La gauche et le libéralisme

Olivier Doubre  • 24 janvier 2007 abonné·es

Si les socialistes français dénonçaient le régime dictatorial à l’oeuvre en Union soviétique, jamais ils ne firent d’ aggiornamento en faveur d’un libéralisme politique.

Ils continuèrent ­ jusqu’en 1982 ­ à proclamer une volonté de « rupture avec le capitalisme » . Seuls les trotskistes et quelques marxistes hétérodoxes (c’est le cas de Socialisme ou Barbarie) s’attachèrent, après 1945, à développer une critique de gauche du totalitarisme soviétique, sans transiger avec la dénonciation de l’exploitation capitaliste.

Dans les années 1970, une gauche antitotalitaire avança une critique libérale et libertaire du stalinisme. Favorable à l’autogestion, la « deuxième gauche » promut une réévaluation théorique du libéralisme politique. Et Pierre Rosanvallon ou Marcel Gauchet (re)découvrirent Hannah Arendt, tout en restant proches du mouvement ouvrier.

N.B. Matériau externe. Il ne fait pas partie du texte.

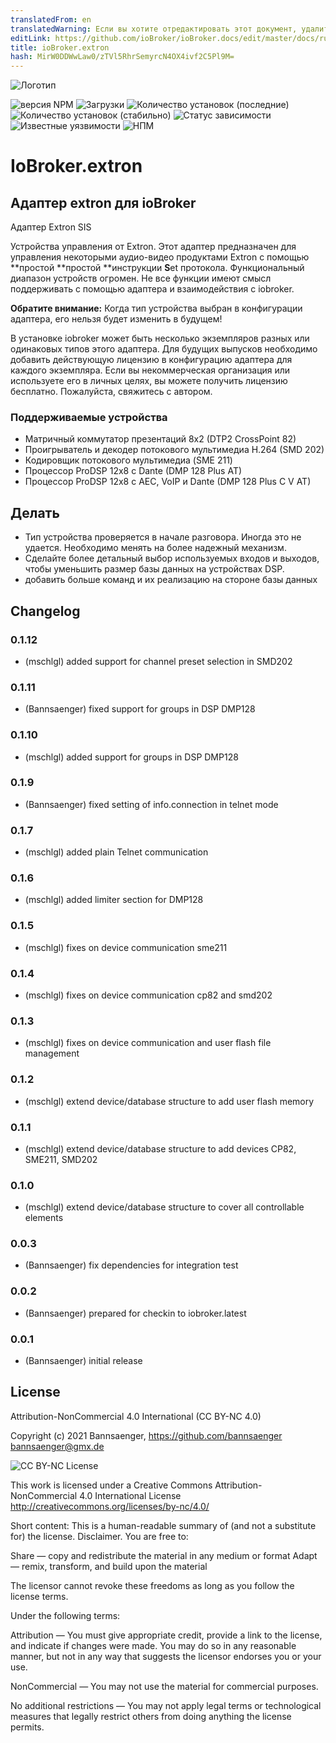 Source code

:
 ```yaml
---
translatedFrom: en
translatedWarning: Если вы хотите отредактировать этот документ, удалите поле «translationFrom», в противном случае этот документ будет снова автоматически переведен
editLink: https://github.com/ioBroker/ioBroker.docs/edit/master/docs/ru/adapterref/iobroker.extron/README.md
title: ioBroker.extron
hash: MirW0DDWwLaw0/zTVl5RhrSemyrcN4OX4ivf2C5Pl9M=
---
```

![Логотип](../../../en/adapterref/iobroker.extron/admin/extron.png)

![версия NPM](http://img.shields.io/npm/v/iobroker.extron.svg)
![Загрузки](https://img.shields.io/npm/dm/iobroker.extron.svg)
![Количество установок (последние)](http://iobroker.live/badges/extron-installed.svg)
![Количество установок (стабильно)](http://iobroker.live/badges/extron-stable.svg)
![Статус зависимости](https://img.shields.io/david/Bannsaenger/iobroker.extron.svg)
![Известные уязвимости](https://snyk.io/test/github/Bannsaenger/ioBroker.extron/badge.svg)
![НПМ](https://nodei.co/npm/iobroker.extron.png?downloads=true)

# IoBroker.extron
## Адаптер extron для ioBroker
Адаптер Extron SIS

Устройства управления от Extron.
Этот адаптер предназначен для управления некоторыми аудио-видео продуктами Extron с помощью **простой **простой **инструкции **S**et протокола.
Функциональный диапазон устройств огромен. Не все функции имеют смысл поддерживать с помощью адаптера и взаимодействия с iobroker.

**Обратите внимание:** Когда тип устройства выбран в конфигурации адаптера, его нельзя будет изменить в будущем!

В установке iobroker может быть несколько экземпляров разных или одинаковых типов этого адаптера. Для будущих выпусков необходимо добавить действующую лицензию в конфигурацию адаптера для каждого экземпляра.
Если вы некоммерческая организация или используете его в личных целях, вы можете получить лицензию бесплатно. Пожалуйста, свяжитесь с автором.

### Поддерживаемые устройства
- Матричный коммутатор презентаций 8x2 (DTP2 CrossPoint 82)
- Проигрыватель и декодер потокового мультимедиа H.264 (SMD 202)
- Кодировщик потокового мультимедиа (SME 211)
- Процессор ProDSP 12x8 с Dante (DMP 128 Plus AT)
- Процессор ProDSP 12x8 с AEC, VoIP и Dante (DMP 128 Plus C V AT)

## Делать
- Тип устройства проверяется в начале разговора. Иногда это не удается. Необходимо менять на более надежный механизм.
- Сделайте более детальный выбор используемых входов и выходов, чтобы уменьшить размер базы данных на устройствах DSP.
- добавить больше команд и их реализацию на стороне базы данных

## Changelog

### 0.1.12
* (mschlgl) added support for channel preset selection in SMD202
### 0.1.11
* (Bannsaenger) fixed support for groups in DSP DMP128

### 0.1.10
* (mschlgl) added support for groups in DSP DMP128

### 0.1.9
* (Bannsaenger) fixed setting of info.connection in telnet mode

### 0.1.7
* (mschlgl) added plain Telnet communication

### 0.1.6
* (mschlgl) added limiter section for DMP128

### 0.1.5
* (mschlgl) fixes on device communication sme211

### 0.1.4
* (mschlgl) fixes on device communication cp82 and smd202

### 0.1.3
* (mschlgl) fixes on device communication and user flash file management

### 0.1.2
* (mschlgl) extend device/database structure to add user flash memory

### 0.1.1
* (mschlgl) extend device/database structure to add devices CP82, SME211, SMD202

### 0.1.0
* (mschlgl) extend device/database structure to cover all controllable elements

### 0.0.3
* (Bannsaenger) fix dependencies for integration test

### 0.0.2
* (Bannsaenger) prepared for checkin to iobroker.latest

### 0.0.1
* (Bannsaenger) initial release

## License
Attribution-NonCommercial 4.0 International (CC BY-NC 4.0)

Copyright (c) 2021 Bannsaenger, https://github.com/bannsaenger <bannsaenger@gmx.de>

![CC BY-NC License](https://i.creativecommons.org/l/by-nc/4.0/88x31.png)

This work is licensed under a Creative Commons Attribution-NonCommercial 4.0 International License
http://creativecommons.org/licenses/by-nc/4.0/

Short content:
This is a human-readable summary of (and not a substitute for) the license. Disclaimer.
You are free to:

Share — copy and redistribute the material in any medium or format
Adapt — remix, transform, and build upon the material

The licensor cannot revoke these freedoms as long as you follow the license terms.

Under the following terms:

Attribution — You must give appropriate credit, provide a link to the license, and indicate if changes were made. You may do so in any reasonable manner, but not in any way that suggests the licensor endorses you or your use.

NonCommercial — You may not use the material for commercial purposes.

No additional restrictions — You may not apply legal terms or technological measures that legally restrict others from doing anything the license permits. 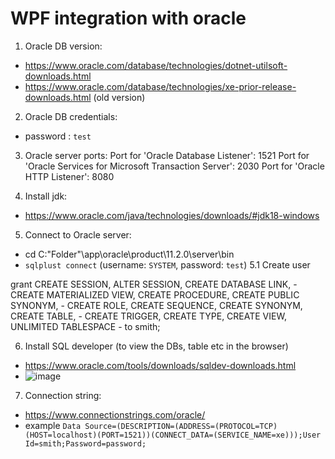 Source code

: # WPF integration with oracle
1. Oracle DB version:
- https://www.oracle.com/database/technologies/dotnet-utilsoft-downloads.html
- https://www.oracle.com/database/technologies/xe-prior-release-downloads.html (old version)


2. Oracle DB credentials:
- password : ```test```

3. Oracle server ports:
Port for 'Oracle Database Listener': 1521
Port for 'Oracle Services for Microsoft Transaction Server': 2030
Port for 'Oracle HTTP Listener': 8080

4. Install jdk:
- https://www.oracle.com/java/technologies/downloads/#jdk18-windows


5. Connect to Oracle server:
- cd C:\"Folder"\app\oracle\product\11.2.0\server\bin
- ```sqlplust connect``` (username: ```SYSTEM```, password: ```test```)
5.1 Create user

grant CREATE SESSION, ALTER SESSION, CREATE DATABASE LINK, -
  CREATE MATERIALIZED VIEW, CREATE PROCEDURE, CREATE PUBLIC SYNONYM, -
  CREATE ROLE, CREATE SEQUENCE, CREATE SYNONYM, CREATE TABLE, - 
  CREATE TRIGGER, CREATE TYPE, CREATE VIEW, UNLIMITED TABLESPACE -
  to smith;
  
  
6. Install SQL developer (to view the DBs, table etc in the browser)
- https://www.oracle.com/tools/downloads/sqldev-downloads.html
- ![image](https://user-images.githubusercontent.com/45095003/164933714-1cc2be37-acc1-4c61-9037-411b2c1ed64e.png)

7. Connection string:
- https://www.connectionstrings.com/oracle/ 
- example ```Data Source=(DESCRIPTION=(ADDRESS=(PROTOCOL=TCP)(HOST=localhost)(PORT=1521))(CONNECT_DATA=(SERVICE_NAME=xe)));User Id=smith;Password=password;```

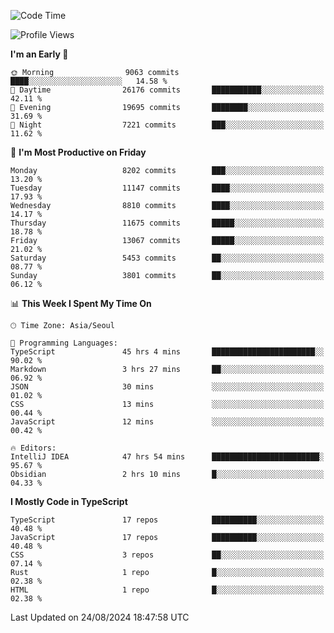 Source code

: <!--START_SECTION:waka-->
![Code Time](http://img.shields.io/badge/Code%20Time-6%2C622%20hrs%2034%20mins-blue)

![Profile Views](http://img.shields.io/badge/Profile%20Views-0-blue)

**I'm an Early 🐤** 

```text
🌞 Morning                9063 commits        ████░░░░░░░░░░░░░░░░░░░░░   14.58 % 
🌆 Daytime                26176 commits       ███████████░░░░░░░░░░░░░░   42.11 % 
🌃 Evening                19695 commits       ████████░░░░░░░░░░░░░░░░░   31.69 % 
🌙 Night                  7221 commits        ███░░░░░░░░░░░░░░░░░░░░░░   11.62 % 
```
📅 **I'm Most Productive on Friday** 

```text
Monday                   8202 commits        ███░░░░░░░░░░░░░░░░░░░░░░   13.20 % 
Tuesday                  11147 commits       ████░░░░░░░░░░░░░░░░░░░░░   17.93 % 
Wednesday                8810 commits        ████░░░░░░░░░░░░░░░░░░░░░   14.17 % 
Thursday                 11675 commits       █████░░░░░░░░░░░░░░░░░░░░   18.78 % 
Friday                   13067 commits       █████░░░░░░░░░░░░░░░░░░░░   21.02 % 
Saturday                 5453 commits        ██░░░░░░░░░░░░░░░░░░░░░░░   08.77 % 
Sunday                   3801 commits        ██░░░░░░░░░░░░░░░░░░░░░░░   06.12 % 
```


📊 **This Week I Spent My Time On** 

```text
🕑︎ Time Zone: Asia/Seoul

💬 Programming Languages: 
TypeScript               45 hrs 4 mins       ███████████████████████░░   90.02 % 
Markdown                 3 hrs 27 mins       ██░░░░░░░░░░░░░░░░░░░░░░░   06.92 % 
JSON                     30 mins             ░░░░░░░░░░░░░░░░░░░░░░░░░   01.02 % 
CSS                      13 mins             ░░░░░░░░░░░░░░░░░░░░░░░░░   00.44 % 
JavaScript               12 mins             ░░░░░░░░░░░░░░░░░░░░░░░░░   00.42 % 

🔥 Editors: 
IntelliJ IDEA            47 hrs 54 mins      ████████████████████████░   95.67 % 
Obsidian                 2 hrs 10 mins       █░░░░░░░░░░░░░░░░░░░░░░░░   04.33 % 
```

**I Mostly Code in TypeScript** 

```text
TypeScript               17 repos            ██████████░░░░░░░░░░░░░░░   40.48 % 
JavaScript               17 repos            ██████████░░░░░░░░░░░░░░░   40.48 % 
CSS                      3 repos             ██░░░░░░░░░░░░░░░░░░░░░░░   07.14 % 
Rust                     1 repo              █░░░░░░░░░░░░░░░░░░░░░░░░   02.38 % 
HTML                     1 repo              █░░░░░░░░░░░░░░░░░░░░░░░░   02.38 % 
```




 Last Updated on 24/08/2024 18:47:58 UTC
<!--END_SECTION:waka-->
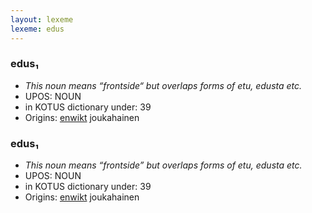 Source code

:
 ```yaml
---
layout: lexeme
lexeme: edus
---
```


###  edus₁

* _This noun means “frontside“ but overlaps forms of *etu*, *edusta* etc._
* UPOS:  NOUN
* in KOTUS dictionary under:  39
* Origins: [enwikt](https://en.wiktionary.org/wiki/edus) joukahainen 


###  edus₁

* _This noun means “frontside” but overlaps forms of *etu*, *edusta* etc._
* UPOS:  NOUN
* in KOTUS dictionary under:  39
* Origins: [enwikt](https://en.wiktionary.org/wiki/edus) joukahainen 

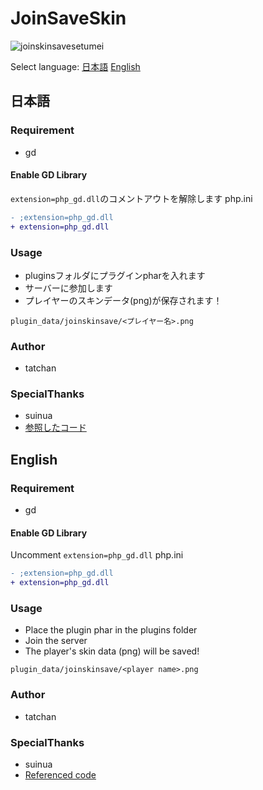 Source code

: # JoinSaveSkin

![joinskinsavesetumei](https://user-images.githubusercontent.com/38120936/116775637-0ed08280-aa9f-11eb-9c83-647a00d2bb4e.png)

Select language:
[日本語](#日本語)
[English](#English)

## 日本語

### Requirement
* gd

#### Enable GD Library
`extension=php_gd.dll`のコメントアウトを解除します
php.ini
```diff
- ;extension=php_gd.dll
+ extension=php_gd.dll
```

### Usage
* pluginsフォルダにプラグインpharを入れます
* サーバーに参加します
* プレイヤーのスキンデータ(png)が保存されます！

`plugin_data/joinskinsave/<プレイヤー名>.png`
 
### Author
* tatchan

### SpecialThanks
* suinua
* [参照したコード](https://gist.github.com/suinua/315d8239dce060615e184acf2264bbfe)

## English

### Requirement
* gd

#### Enable GD Library
Uncomment `extension=php_gd.dll`
php.ini
```diff
- ;extension=php_gd.dll
+ extension=php_gd.dll
```

### Usage
* Place the plugin phar in the plugins folder
* Join the server
* The player's skin data (png) will be saved!

`plugin_data/joinskinsave/<player name>.png`
 
### Author
* tatchan

### SpecialThanks
* suinua
* [Referenced code](https://gist.github.com/suinua/315d8239dce060615e184acf2264bbfe)
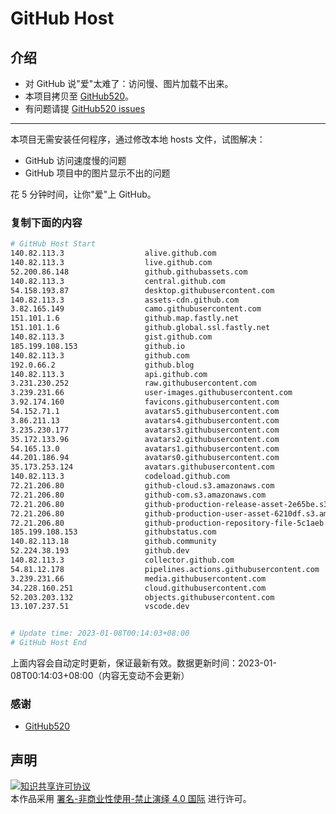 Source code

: # GitHub Host
## 介绍
- 对 GitHub 说"爱"太难了：访问慢、图片加载不出来。
- 本项目拷贝至 [GitHub520](https://github.com/521xueweihan/GitHub520)。
- 有问题请提 [GitHub520 issues](https://github.com/521xueweihan/GitHub520/issues/new)

---

本项目无需安装任何程序，通过修改本地 hosts 文件，试图解决：
- GitHub 访问速度慢的问题
- GitHub 项目中的图片显示不出的问题

花 5 分钟时间，让你"爱"上 GitHub。

### 复制下面的内容
```bash
# GitHub Host Start
140.82.113.3                  alive.github.com
140.82.113.3                  live.github.com
52.200.86.148                 github.githubassets.com
140.82.113.3                  central.github.com
54.158.193.87                 desktop.githubusercontent.com
140.82.113.3                  assets-cdn.github.com
3.82.165.149                  camo.githubusercontent.com
151.101.1.6                   github.map.fastly.net
151.101.1.6                   github.global.ssl.fastly.net
140.82.113.3                  gist.github.com
185.199.108.153               github.io
140.82.113.3                  github.com
192.0.66.2                    github.blog
140.82.113.3                  api.github.com
3.231.230.252                 raw.githubusercontent.com
3.239.231.66                  user-images.githubusercontent.com
3.92.174.160                  favicons.githubusercontent.com
54.152.71.1                   avatars5.githubusercontent.com
3.86.211.13                   avatars4.githubusercontent.com
3.235.230.177                 avatars3.githubusercontent.com
35.172.133.96                 avatars2.githubusercontent.com
54.165.13.0                   avatars1.githubusercontent.com
44.201.186.94                 avatars0.githubusercontent.com
35.173.253.124                avatars.githubusercontent.com
140.82.113.3                  codeload.github.com
72.21.206.80                  github-cloud.s3.amazonaws.com
72.21.206.80                  github-com.s3.amazonaws.com
72.21.206.80                  github-production-release-asset-2e65be.s3.amazonaws.com
72.21.206.80                  github-production-user-asset-6210df.s3.amazonaws.com
72.21.206.80                  github-production-repository-file-5c1aeb.s3.amazonaws.com
185.199.108.153               githubstatus.com
140.82.113.18                 github.community
52.224.38.193                 github.dev
140.82.113.3                  collector.github.com
54.81.12.178                  pipelines.actions.githubusercontent.com
3.239.231.66                  media.githubusercontent.com
34.228.160.251                cloud.githubusercontent.com
52.203.203.132                objects.githubusercontent.com
13.107.237.51                 vscode.dev


# Update time: 2023-01-08T00:14:03+08:00
# GitHub Host End

```
上面内容会自动定时更新，保证最新有效。数据更新时间：2023-01-08T00:14:03+08:00（内容无变动不会更新）

### 感谢

- [GitHub520](https://github.com/521xueweihan/GitHub520)

## 声明
<a rel="license" href="https://creativecommons.org/licenses/by-nc-nd/4.0/deed.zh"><img alt="知识共享许可协议" style="border-width: 0" src="https://licensebuttons.net/l/by-nc-nd/4.0/88x31.png"></a><br>本作品采用 <a rel="license" href="https://creativecommons.org/licenses/by-nc-nd/4.0/deed.zh">署名-非商业性使用-禁止演绎 4.0 国际</a> 进行许可。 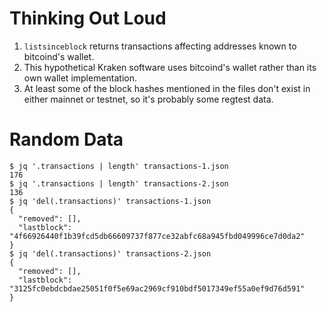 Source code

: # Thinking Out Loud

1. `listsinceblock` returns transactions affecting addresses known to bitcoind's wallet.
1. This hypothetical Kraken software uses bitcoind's wallet rather than its own wallet implementation.
1. At least some of the block hashes mentioned in the files don't exist in either mainnet or testnet, so it's probably some regtest data.
 
# Random Data

```
$ jq '.transactions | length' transactions-1.json 
176
$ jq '.transactions | length' transactions-2.json 
136
$ jq 'del(.transactions)' transactions-1.json 
{
  "removed": [],
  "lastblock": "4f66926440f1b39fcd5db66609737f877ce32abfc68a945fbd049996ce7d0da2"
}
$ jq 'del(.transactions)' transactions-2.json 
{
  "removed": [],
  "lastblock": "3125fc0ebdcbdae25051f0f5e69ac2969cf910bdf5017349ef55a0ef9d76d591"
}

```
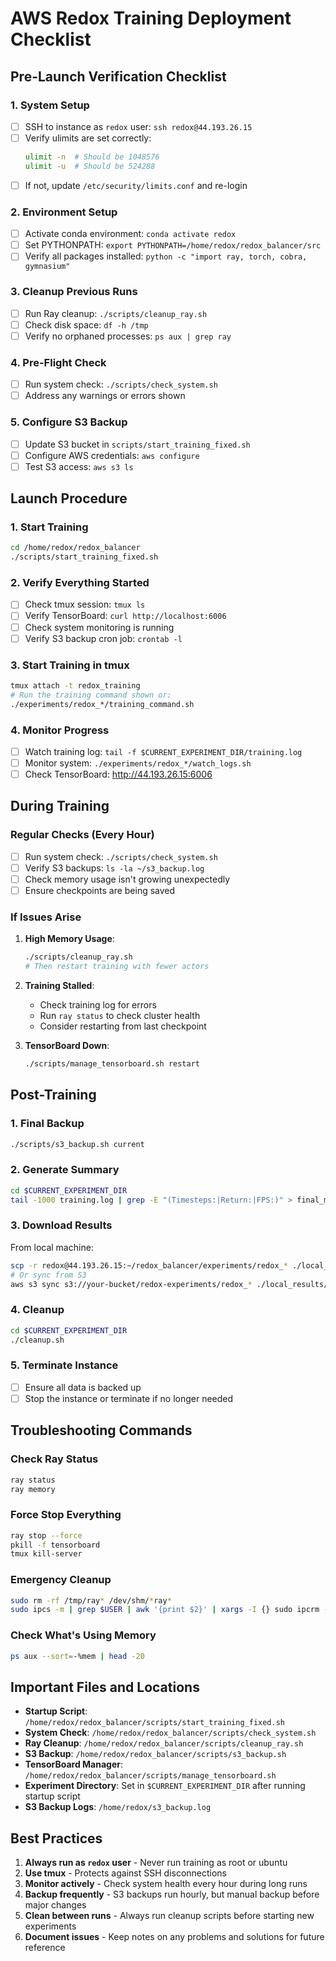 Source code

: # AWS Redox Training Deployment Checklist

## Pre-Launch Verification Checklist

### 1. System Setup
- [ ] SSH to instance as `redox` user: `ssh redox@44.193.26.15`
- [ ] Verify ulimits are set correctly:
  ```bash
  ulimit -n  # Should be 1048576
  ulimit -u  # Should be 524288
  ```
- [ ] If not, update `/etc/security/limits.conf` and re-login

### 2. Environment Setup
- [ ] Activate conda environment: `conda activate redox`
- [ ] Set PYTHONPATH: `export PYTHONPATH=/home/redox/redox_balancer/src`
- [ ] Verify all packages installed: `python -c "import ray, torch, cobra, gymnasium"`

### 3. Cleanup Previous Runs
- [ ] Run Ray cleanup: `./scripts/cleanup_ray.sh`
- [ ] Check disk space: `df -h /tmp`
- [ ] Verify no orphaned processes: `ps aux | grep ray`

### 4. Pre-Flight Check
- [ ] Run system check: `./scripts/check_system.sh`
- [ ] Address any warnings or errors shown

### 5. Configure S3 Backup
- [ ] Update S3 bucket in `scripts/start_training_fixed.sh`
- [ ] Configure AWS credentials: `aws configure`
- [ ] Test S3 access: `aws s3 ls`

## Launch Procedure

### 1. Start Training
```bash
cd /home/redox/redox_balancer
./scripts/start_training_fixed.sh
```

### 2. Verify Everything Started
- [ ] Check tmux session: `tmux ls`
- [ ] Verify TensorBoard: `curl http://localhost:6006`
- [ ] Check system monitoring is running
- [ ] Verify S3 backup cron job: `crontab -l`

### 3. Start Training in tmux
```bash
tmux attach -t redox_training
# Run the training command shown or:
./experiments/redox_*/training_command.sh
```

### 4. Monitor Progress
- [ ] Watch training log: `tail -f $CURRENT_EXPERIMENT_DIR/training.log`
- [ ] Monitor system: `./experiments/redox_*/watch_logs.sh`
- [ ] Check TensorBoard: http://44.193.26.15:6006

## During Training

### Regular Checks (Every Hour)
- [ ] Run system check: `./scripts/check_system.sh`
- [ ] Verify S3 backups: `ls -la ~/s3_backup.log`
- [ ] Check memory usage isn't growing unexpectedly
- [ ] Ensure checkpoints are being saved

### If Issues Arise
1. **High Memory Usage**:
   ```bash
   ./scripts/cleanup_ray.sh
   # Then restart training with fewer actors
   ```

2. **Training Stalled**:
   - Check training log for errors
   - Run `ray status` to check cluster health
   - Consider restarting from last checkpoint

3. **TensorBoard Down**:
   ```bash
   ./scripts/manage_tensorboard.sh restart
   ```

## Post-Training

### 1. Final Backup
```bash
./scripts/s3_backup.sh current
```

### 2. Generate Summary
```bash
cd $CURRENT_EXPERIMENT_DIR
tail -1000 training.log | grep -E "(Timesteps:|Return:|FPS:)" > final_metrics.txt
```

### 3. Download Results
From local machine:
```bash
scp -r redox@44.193.26.15:~/redox_balancer/experiments/redox_* ./local_results/
# Or sync from S3
aws s3 sync s3://your-bucket/redox-experiments/redox_* ./local_results/
```

### 4. Cleanup
```bash
cd $CURRENT_EXPERIMENT_DIR
./cleanup.sh
```

### 5. Terminate Instance
- [ ] Ensure all data is backed up
- [ ] Stop the instance or terminate if no longer needed

## Troubleshooting Commands

### Check Ray Status
```bash
ray status
ray memory
```

### Force Stop Everything
```bash
ray stop --force
pkill -f tensorboard
tmux kill-server
```

### Emergency Cleanup
```bash
sudo rm -rf /tmp/ray* /dev/shm/*ray*
sudo ipcs -m | grep $USER | awk '{print $2}' | xargs -I {} sudo ipcrm -m {}
```

### Check What's Using Memory
```bash
ps aux --sort=-%mem | head -20
```

## Important Files and Locations

- **Startup Script**: `/home/redox/redox_balancer/scripts/start_training_fixed.sh`
- **System Check**: `/home/redox/redox_balancer/scripts/check_system.sh`
- **Ray Cleanup**: `/home/redox/redox_balancer/scripts/cleanup_ray.sh`
- **S3 Backup**: `/home/redox/redox_balancer/scripts/s3_backup.sh`
- **TensorBoard Manager**: `/home/redox/redox_balancer/scripts/manage_tensorboard.sh`
- **Experiment Directory**: Set in `$CURRENT_EXPERIMENT_DIR` after running startup script
- **S3 Backup Logs**: `/home/redox/s3_backup.log`

## Best Practices

1. **Always run as `redox` user** - Never run training as root or ubuntu
2. **Use tmux** - Protects against SSH disconnections
3. **Monitor actively** - Check system health every hour during long runs
4. **Backup frequently** - S3 backups run hourly, but manual backup before major changes
5. **Clean between runs** - Always run cleanup scripts before starting new experiments
6. **Document issues** - Keep notes on any problems and solutions for future reference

Les années 1980 furent fatales à une telle alliance. Cette « deuxième gauche » finit par légitimer la montée du néolibéralisme, abandonnant toute contestation du système capitaliste. La chute du mur du Berlin n’y changea rien, et les anciens autogestionnaires se muèrent en « évangélistes du marché » (selon le mot de Keith Dixon), se forgeant un corpus idéologique qui associait tout libéralisme politique au cours néolibéral du capitalisme. Tocqueville fut « canonisé » alors que, comme le montrent Claire Le Strat et Willy Pelletier [^2], ses positions ont oscillé en fonction des circonstances. Philippe Corcuff regrette que les gauches radicales ne « se soient pas saisi des ressources des traditions libérales mises en évidence par la critique du totalitarisme » dans les années 1970. Le néolibéralisme ayant, depuis, moins de succès, Pierre Rosanvallon s’interroge [^3] sur les « excès » idéologiques commis ces dernières années. Son ouvrage la Contre-démocratie illustre une amorce de retour vers une certaine critique sociale.

[^2]: La Canonisation libérale de Tocqueville, Syllepse, 292 p., 23 euros.

[^3]: (2) La Contre-Démocratie. La politique à l’âge de la défiance, Seuil, 352 p., 21 euros.